» YOUR TASK
Records follow. Copy every line with "nbsp".

(Beginning of EXERCISE INPUT)

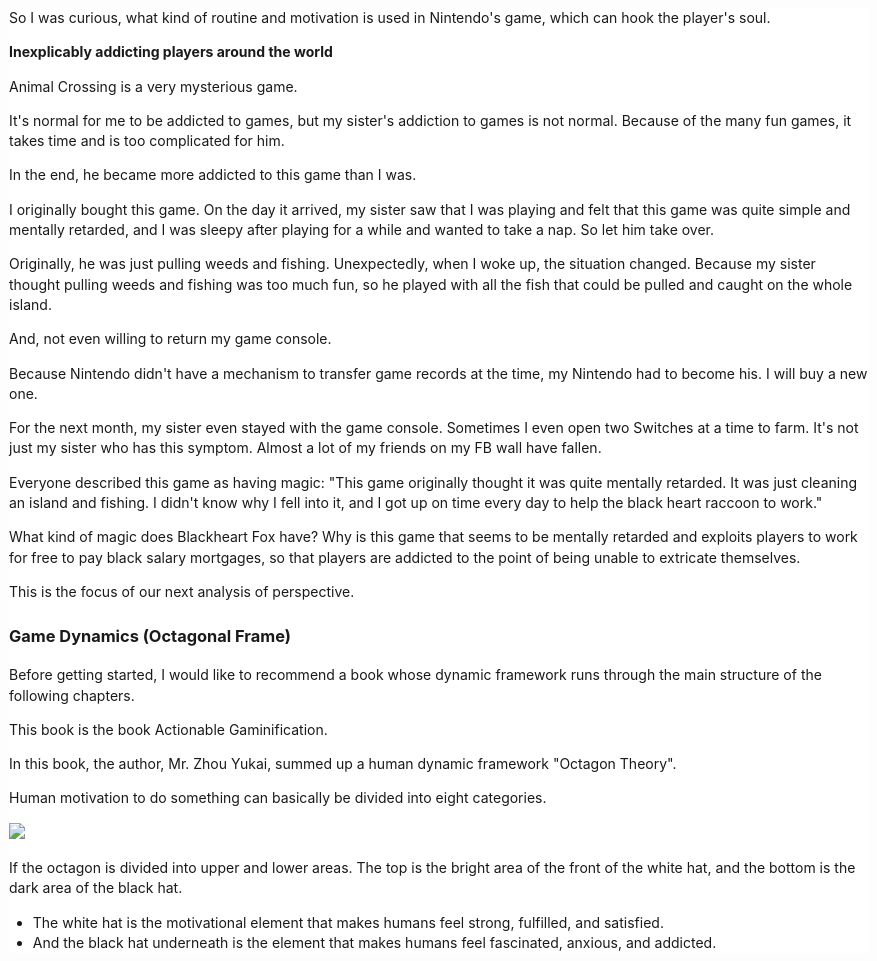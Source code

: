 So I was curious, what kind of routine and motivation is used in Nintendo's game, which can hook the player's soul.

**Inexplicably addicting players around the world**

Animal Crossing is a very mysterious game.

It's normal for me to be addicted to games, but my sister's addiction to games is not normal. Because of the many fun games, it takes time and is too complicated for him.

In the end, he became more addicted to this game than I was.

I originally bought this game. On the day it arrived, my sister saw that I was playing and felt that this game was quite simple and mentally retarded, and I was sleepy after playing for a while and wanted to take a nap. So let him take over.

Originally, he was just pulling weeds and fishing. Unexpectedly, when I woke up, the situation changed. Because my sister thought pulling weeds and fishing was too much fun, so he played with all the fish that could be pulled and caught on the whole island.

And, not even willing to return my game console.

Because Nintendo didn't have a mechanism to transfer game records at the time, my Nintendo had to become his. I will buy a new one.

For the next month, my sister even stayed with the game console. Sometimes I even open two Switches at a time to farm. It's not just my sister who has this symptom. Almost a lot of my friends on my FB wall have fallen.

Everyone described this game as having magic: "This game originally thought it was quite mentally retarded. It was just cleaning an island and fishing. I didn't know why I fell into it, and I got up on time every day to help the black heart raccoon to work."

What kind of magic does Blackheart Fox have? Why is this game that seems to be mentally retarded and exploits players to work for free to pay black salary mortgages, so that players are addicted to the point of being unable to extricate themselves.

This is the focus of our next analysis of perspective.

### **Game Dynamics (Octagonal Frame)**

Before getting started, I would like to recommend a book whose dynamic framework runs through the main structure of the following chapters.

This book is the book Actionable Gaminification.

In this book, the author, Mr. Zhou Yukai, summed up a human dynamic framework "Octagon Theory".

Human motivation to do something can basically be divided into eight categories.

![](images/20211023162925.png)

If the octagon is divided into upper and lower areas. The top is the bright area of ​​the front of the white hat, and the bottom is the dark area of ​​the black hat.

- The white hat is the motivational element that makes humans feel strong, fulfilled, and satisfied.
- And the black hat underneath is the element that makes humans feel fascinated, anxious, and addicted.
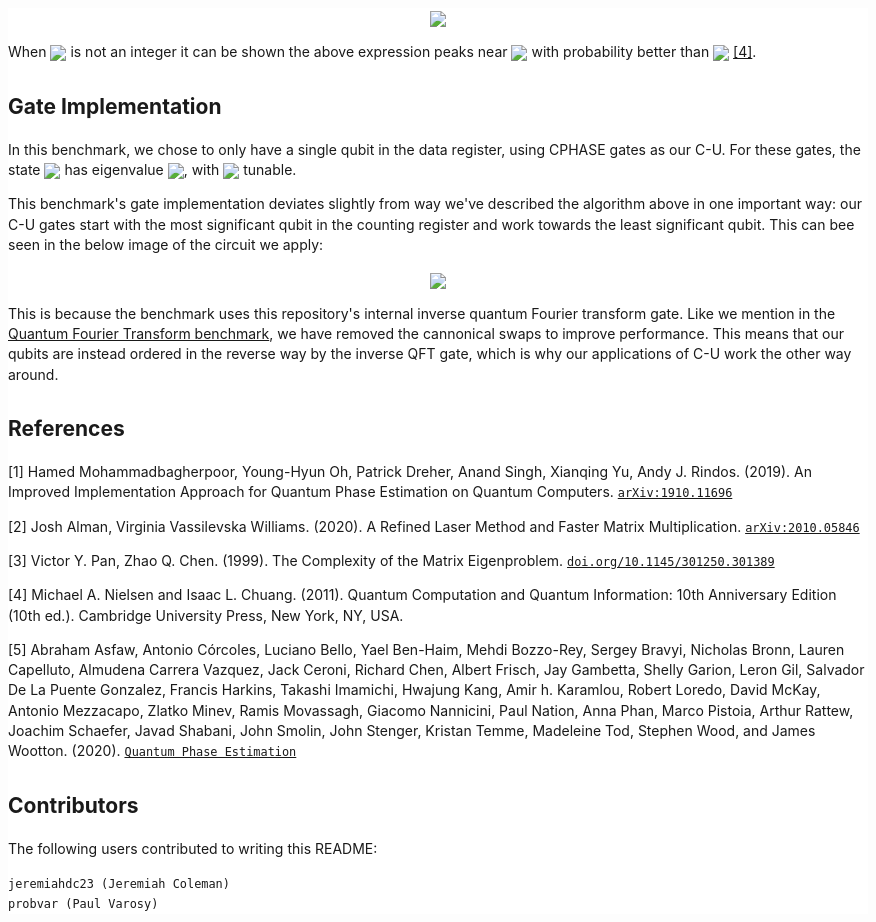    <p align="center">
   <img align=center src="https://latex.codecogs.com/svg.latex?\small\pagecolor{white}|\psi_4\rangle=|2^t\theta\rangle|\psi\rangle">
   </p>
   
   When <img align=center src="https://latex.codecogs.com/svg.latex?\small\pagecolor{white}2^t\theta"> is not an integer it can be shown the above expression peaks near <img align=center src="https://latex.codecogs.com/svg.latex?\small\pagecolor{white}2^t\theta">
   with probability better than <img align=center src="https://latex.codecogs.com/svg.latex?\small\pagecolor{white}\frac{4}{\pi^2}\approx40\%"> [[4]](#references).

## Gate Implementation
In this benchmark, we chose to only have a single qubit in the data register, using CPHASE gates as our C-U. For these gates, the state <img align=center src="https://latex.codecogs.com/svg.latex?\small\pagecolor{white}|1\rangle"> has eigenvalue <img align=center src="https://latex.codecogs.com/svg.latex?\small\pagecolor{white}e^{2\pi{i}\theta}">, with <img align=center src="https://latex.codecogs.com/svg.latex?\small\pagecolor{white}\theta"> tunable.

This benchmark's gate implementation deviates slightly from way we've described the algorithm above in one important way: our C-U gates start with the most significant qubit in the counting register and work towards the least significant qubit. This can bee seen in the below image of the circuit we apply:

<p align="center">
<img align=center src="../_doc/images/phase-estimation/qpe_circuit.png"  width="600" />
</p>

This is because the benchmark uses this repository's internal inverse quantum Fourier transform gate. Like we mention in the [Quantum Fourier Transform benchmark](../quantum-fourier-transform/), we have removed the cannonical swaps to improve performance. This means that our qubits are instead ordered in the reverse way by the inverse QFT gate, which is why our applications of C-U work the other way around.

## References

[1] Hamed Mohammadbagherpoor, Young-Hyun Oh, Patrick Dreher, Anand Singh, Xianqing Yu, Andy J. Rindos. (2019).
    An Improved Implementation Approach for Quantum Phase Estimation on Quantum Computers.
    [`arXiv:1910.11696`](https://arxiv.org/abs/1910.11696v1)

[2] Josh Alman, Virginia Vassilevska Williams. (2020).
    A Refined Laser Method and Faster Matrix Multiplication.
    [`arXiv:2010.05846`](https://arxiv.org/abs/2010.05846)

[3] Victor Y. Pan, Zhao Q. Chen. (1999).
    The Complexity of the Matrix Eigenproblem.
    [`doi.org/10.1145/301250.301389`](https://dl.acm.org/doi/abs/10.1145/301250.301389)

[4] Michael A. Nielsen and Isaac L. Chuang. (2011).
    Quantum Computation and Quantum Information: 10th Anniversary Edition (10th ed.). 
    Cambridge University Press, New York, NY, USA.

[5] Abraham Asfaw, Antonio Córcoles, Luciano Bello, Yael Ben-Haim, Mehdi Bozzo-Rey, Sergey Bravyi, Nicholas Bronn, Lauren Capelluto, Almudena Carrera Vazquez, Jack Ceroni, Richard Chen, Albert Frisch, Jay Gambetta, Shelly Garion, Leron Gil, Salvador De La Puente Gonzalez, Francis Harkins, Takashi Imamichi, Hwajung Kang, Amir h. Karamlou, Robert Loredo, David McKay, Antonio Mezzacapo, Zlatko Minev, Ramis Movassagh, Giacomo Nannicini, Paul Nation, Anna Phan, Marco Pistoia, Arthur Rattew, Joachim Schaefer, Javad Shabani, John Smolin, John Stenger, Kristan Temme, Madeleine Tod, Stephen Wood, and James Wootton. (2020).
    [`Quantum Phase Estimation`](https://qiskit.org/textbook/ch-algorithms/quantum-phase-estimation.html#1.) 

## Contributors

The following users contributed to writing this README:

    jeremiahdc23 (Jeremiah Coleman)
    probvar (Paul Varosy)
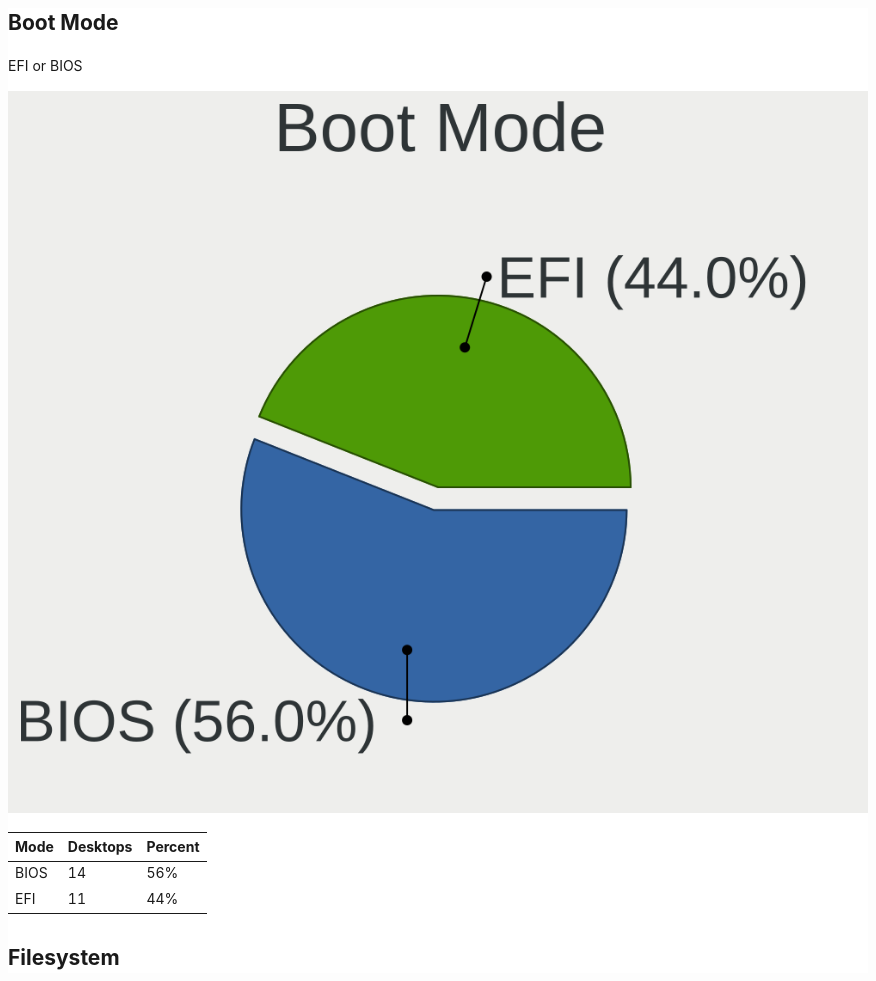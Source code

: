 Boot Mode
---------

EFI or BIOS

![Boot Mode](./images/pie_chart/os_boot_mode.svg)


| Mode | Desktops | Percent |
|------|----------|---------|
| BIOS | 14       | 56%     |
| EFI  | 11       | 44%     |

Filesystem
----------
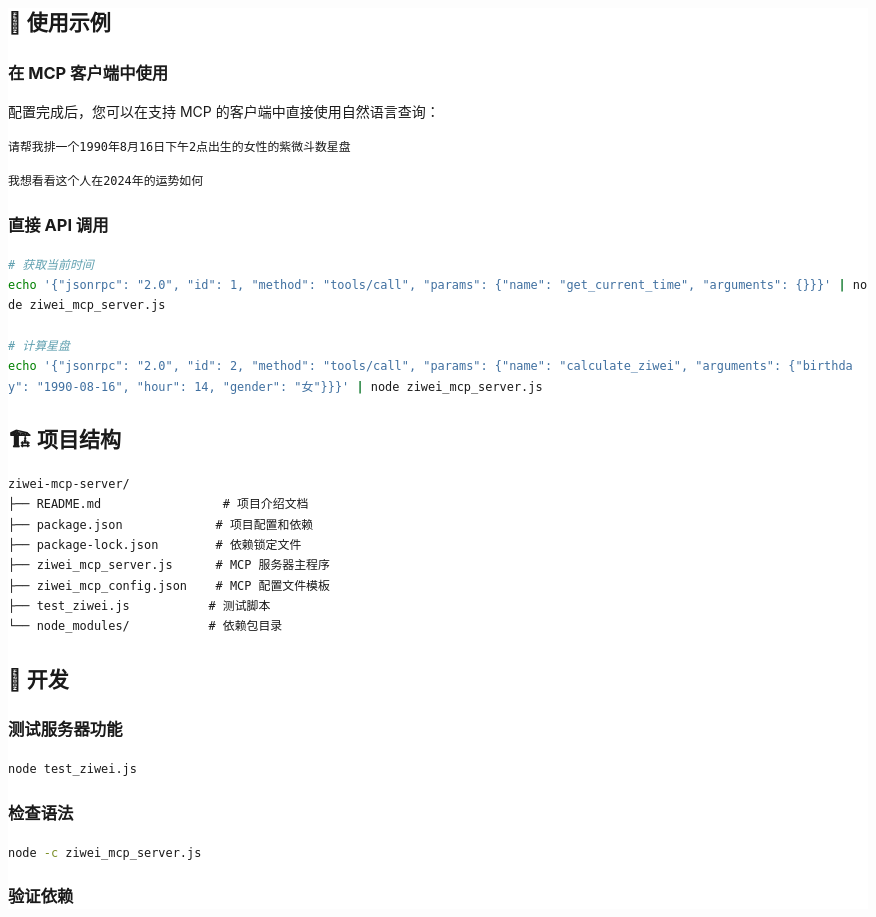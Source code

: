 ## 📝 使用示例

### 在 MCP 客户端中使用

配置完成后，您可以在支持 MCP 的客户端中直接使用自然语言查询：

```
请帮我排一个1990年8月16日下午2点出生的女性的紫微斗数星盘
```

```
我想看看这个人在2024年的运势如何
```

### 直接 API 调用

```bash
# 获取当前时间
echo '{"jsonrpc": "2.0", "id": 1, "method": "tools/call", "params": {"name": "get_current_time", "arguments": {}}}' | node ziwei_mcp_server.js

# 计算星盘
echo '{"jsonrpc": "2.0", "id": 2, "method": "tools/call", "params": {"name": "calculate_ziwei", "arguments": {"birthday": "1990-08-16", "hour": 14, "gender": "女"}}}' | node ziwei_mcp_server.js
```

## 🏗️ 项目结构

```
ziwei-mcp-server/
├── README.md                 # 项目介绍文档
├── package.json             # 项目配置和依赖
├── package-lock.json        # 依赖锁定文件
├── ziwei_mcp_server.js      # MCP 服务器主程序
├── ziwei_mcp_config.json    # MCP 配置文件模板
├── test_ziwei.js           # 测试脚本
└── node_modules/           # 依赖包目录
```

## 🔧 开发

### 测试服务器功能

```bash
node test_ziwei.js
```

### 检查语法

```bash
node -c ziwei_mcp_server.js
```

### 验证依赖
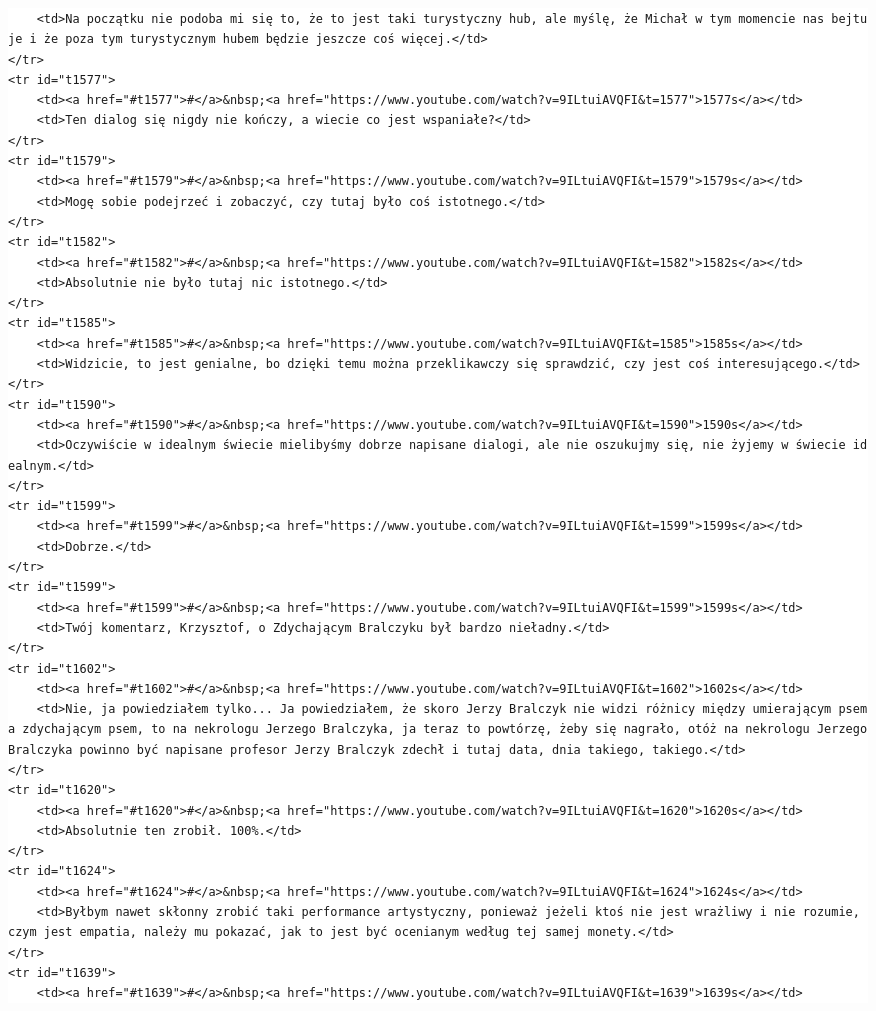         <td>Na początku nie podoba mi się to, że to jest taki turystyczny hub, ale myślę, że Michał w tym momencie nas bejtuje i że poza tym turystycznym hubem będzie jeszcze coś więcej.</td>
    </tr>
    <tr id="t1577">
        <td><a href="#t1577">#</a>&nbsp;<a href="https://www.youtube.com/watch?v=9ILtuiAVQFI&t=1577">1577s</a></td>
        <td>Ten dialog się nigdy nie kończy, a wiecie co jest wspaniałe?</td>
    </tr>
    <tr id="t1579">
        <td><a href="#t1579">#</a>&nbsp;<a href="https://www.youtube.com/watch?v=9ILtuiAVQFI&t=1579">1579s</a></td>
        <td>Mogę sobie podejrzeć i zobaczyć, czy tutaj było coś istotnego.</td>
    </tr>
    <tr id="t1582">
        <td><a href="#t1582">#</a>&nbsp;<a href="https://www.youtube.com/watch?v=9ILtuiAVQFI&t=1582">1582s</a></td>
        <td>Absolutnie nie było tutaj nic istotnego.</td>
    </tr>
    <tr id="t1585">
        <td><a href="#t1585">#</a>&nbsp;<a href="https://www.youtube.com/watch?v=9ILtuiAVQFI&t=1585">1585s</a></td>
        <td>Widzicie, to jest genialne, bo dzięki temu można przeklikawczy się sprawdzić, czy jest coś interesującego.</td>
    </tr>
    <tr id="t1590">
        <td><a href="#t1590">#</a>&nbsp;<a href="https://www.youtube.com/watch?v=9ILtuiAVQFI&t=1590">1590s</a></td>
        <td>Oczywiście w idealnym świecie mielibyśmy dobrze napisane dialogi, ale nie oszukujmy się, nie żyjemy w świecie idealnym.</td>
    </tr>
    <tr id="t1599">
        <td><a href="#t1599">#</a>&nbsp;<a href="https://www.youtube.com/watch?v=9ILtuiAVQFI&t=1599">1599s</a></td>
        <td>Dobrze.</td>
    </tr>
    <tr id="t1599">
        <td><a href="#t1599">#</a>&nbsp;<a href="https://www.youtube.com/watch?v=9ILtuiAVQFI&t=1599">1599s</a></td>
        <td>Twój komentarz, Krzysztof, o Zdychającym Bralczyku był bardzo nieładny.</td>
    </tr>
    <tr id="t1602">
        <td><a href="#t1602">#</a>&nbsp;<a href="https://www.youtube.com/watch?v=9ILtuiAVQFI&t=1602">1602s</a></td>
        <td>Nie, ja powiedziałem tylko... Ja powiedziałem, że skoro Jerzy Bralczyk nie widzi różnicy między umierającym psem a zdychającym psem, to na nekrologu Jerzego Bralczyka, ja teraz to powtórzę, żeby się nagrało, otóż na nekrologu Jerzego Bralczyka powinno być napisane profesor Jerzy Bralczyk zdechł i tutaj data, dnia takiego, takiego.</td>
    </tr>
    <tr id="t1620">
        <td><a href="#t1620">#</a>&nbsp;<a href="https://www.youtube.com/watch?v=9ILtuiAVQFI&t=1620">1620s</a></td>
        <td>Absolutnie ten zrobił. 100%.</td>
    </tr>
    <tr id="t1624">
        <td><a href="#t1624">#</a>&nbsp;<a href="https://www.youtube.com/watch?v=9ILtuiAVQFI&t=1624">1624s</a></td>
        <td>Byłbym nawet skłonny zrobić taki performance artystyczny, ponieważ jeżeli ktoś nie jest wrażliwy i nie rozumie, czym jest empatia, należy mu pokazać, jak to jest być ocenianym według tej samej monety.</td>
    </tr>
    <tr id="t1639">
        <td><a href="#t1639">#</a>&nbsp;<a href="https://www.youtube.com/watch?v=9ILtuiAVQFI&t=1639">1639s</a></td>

(End of EXERCISE INPUT)

» TASK SOLUTION
        <td><a href="#t1577">#</a>&nbsp;<a href="https://www.youtube.com/watch?v=9ILtuiAVQFI&t=1577">1577s</a></td>
        <td><a href="#t1579">#</a>&nbsp;<a href="https://www.youtube.com/watch?v=9ILtuiAVQFI&t=1579">1579s</a></td>
        <td><a href="#t1582">#</a>&nbsp;<a href="https://www.youtube.com/watch?v=9ILtuiAVQFI&t=1582">1582s</a></td>
        <td><a href="#t1585">#</a>&nbsp;<a href="https://www.youtube.com/watch?v=9ILtuiAVQFI&t=1585">1585s</a></td>
        <td><a href="#t1590">#</a>&nbsp;<a href="https://www.youtube.com/watch?v=9ILtuiAVQFI&t=1590">1590s</a></td>
        <td><a href="#t1599">#</a>&nbsp;<a href="https://www.youtube.com/watch?v=9ILtuiAVQFI&t=1599">1599s</a></td>
        <td><a href="#t1599">#</a>&nbsp;<a href="https://www.youtube.com/watch?v=9ILtuiAVQFI&t=1599">1599s</a></td>
        <td><a href="#t1602">#</a>&nbsp;<a href="https://www.youtube.com/watch?v=9ILtuiAVQFI&t=1602">1602s</a></td>
        <td><a href="#t1620">#</a>&nbsp;<a href="https://www.youtube.com/watch?v=9ILtuiAVQFI&t=1620">1620s</a></td>
        <td><a href="#t1624">#</a>&nbsp;<a href="https://www.youtube.com/watch?v=9ILtuiAVQFI&t=1624">1624s</a></td>
        <td><a href="#t1639">#</a>&nbsp;<a href="https://www.youtube.com/watch?v=9ILtuiAVQFI&t=1639">1639s</a></td>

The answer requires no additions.